Oliver Gierke
Biography
Oliver Gierke is engineer at SpringSource, a division of VMware, project lead of the Spring Data JPA, MongoDB and core module and member of the JPA 2.1 expert group. He has been into developing enterprise applications and open source projects for over 6 years now. His working focus is centered around software architecture, Spring and persistence technologies. He is regularly speaking at German and international conferences as well as author of technology articles and the first book on Spring Data.
Lectures
REST assured - Hypermedia APIs with Spring MVC
Spring MVC forms a solid foundation to implement REST based web-services in Java. However, in real-world projects developers still face challenges when it comes to advanced questions of REST. How to really leverage hypermedia? How to model more complex business functionality with REST. The talk introduces the Spring RESTBucks sample project to implement a business process in a hypermedia-driven way and discusses approaches to challenges in implementation and how the Spring HATEOAS library helps overcoming them.
Data Access 2.0? Please welcome - Spring Data!
Spring always provided sophisticated support for various Java data access technologies. The lately coined Spring Data project now takes the next step and introduces a consistent programming model for non-relational data stores and helps implementing data access layers in a consistent and easy-to grasp fashion - for both the NoSQL stores as well as more traditional APIs like JPA. The talk introduces the umbrella project, foundational concepts and abstractions and dives down into specialties of particular modules using MongoDB and Neo4j as examples.
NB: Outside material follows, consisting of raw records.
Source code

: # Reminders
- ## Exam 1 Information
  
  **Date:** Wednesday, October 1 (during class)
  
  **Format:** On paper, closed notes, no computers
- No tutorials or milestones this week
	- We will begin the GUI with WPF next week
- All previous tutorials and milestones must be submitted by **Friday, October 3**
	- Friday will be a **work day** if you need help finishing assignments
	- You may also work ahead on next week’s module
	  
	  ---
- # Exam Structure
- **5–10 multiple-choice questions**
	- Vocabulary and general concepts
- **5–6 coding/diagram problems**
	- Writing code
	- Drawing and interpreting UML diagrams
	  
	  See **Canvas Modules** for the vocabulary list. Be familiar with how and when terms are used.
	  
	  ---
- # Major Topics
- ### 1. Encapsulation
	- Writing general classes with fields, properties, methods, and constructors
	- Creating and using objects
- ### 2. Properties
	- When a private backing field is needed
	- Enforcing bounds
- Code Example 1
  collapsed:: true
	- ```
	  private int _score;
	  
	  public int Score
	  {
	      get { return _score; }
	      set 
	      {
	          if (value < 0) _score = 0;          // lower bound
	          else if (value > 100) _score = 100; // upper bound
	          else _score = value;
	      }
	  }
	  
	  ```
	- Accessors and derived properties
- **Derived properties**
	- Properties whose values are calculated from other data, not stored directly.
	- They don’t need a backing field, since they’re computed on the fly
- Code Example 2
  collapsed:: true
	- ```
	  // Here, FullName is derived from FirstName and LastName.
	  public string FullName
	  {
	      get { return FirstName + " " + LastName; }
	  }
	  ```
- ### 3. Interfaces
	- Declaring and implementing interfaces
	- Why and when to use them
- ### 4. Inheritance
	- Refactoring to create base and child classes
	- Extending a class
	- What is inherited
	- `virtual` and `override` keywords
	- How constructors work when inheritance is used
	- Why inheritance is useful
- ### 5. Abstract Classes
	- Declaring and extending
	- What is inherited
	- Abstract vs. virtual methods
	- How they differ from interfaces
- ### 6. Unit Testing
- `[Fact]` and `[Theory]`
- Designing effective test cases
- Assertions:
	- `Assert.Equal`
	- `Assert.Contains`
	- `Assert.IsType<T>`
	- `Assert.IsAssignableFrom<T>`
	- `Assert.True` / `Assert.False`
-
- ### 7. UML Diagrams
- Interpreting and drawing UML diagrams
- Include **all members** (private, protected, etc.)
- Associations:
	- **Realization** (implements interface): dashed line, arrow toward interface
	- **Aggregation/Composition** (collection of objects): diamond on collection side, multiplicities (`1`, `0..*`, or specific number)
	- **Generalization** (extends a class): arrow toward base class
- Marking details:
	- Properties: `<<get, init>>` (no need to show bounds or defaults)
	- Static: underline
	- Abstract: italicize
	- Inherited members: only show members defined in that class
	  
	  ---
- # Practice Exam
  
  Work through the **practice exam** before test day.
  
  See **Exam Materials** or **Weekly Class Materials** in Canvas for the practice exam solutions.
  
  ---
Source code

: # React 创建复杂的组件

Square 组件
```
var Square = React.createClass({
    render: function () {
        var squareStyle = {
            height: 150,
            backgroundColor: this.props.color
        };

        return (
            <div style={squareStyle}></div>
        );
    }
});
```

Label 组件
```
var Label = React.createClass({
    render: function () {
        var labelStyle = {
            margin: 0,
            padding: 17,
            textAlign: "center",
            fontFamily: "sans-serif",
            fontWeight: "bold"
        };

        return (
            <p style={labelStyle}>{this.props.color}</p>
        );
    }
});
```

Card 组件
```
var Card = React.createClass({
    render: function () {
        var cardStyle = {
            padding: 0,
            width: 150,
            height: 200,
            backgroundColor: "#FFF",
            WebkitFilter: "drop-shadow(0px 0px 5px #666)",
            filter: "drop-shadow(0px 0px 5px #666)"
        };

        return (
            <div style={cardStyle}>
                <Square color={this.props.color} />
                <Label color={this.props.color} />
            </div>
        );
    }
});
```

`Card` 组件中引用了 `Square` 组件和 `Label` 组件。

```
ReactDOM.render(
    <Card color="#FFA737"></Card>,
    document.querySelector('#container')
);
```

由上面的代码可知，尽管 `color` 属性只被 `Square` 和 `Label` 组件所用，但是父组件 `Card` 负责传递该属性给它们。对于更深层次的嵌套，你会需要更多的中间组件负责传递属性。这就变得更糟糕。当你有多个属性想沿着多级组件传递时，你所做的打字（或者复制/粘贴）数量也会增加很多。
Whoops! Where did my architecture go?
If applications grow bigger, modularity becomes a key aspect regarding maintainability. Design decisions made in the early days are hardly discoverable in the codebase, inter-module dependencies grow a lot. The talk introduces means and approaches to connect logical architecture to the codebase. Beyond that we discuss patterns and best practices around general code organization, package structures to build a solid foundation for Java applications and in how far Spring can help creating loosely coupled components and dedicated points to extend applications.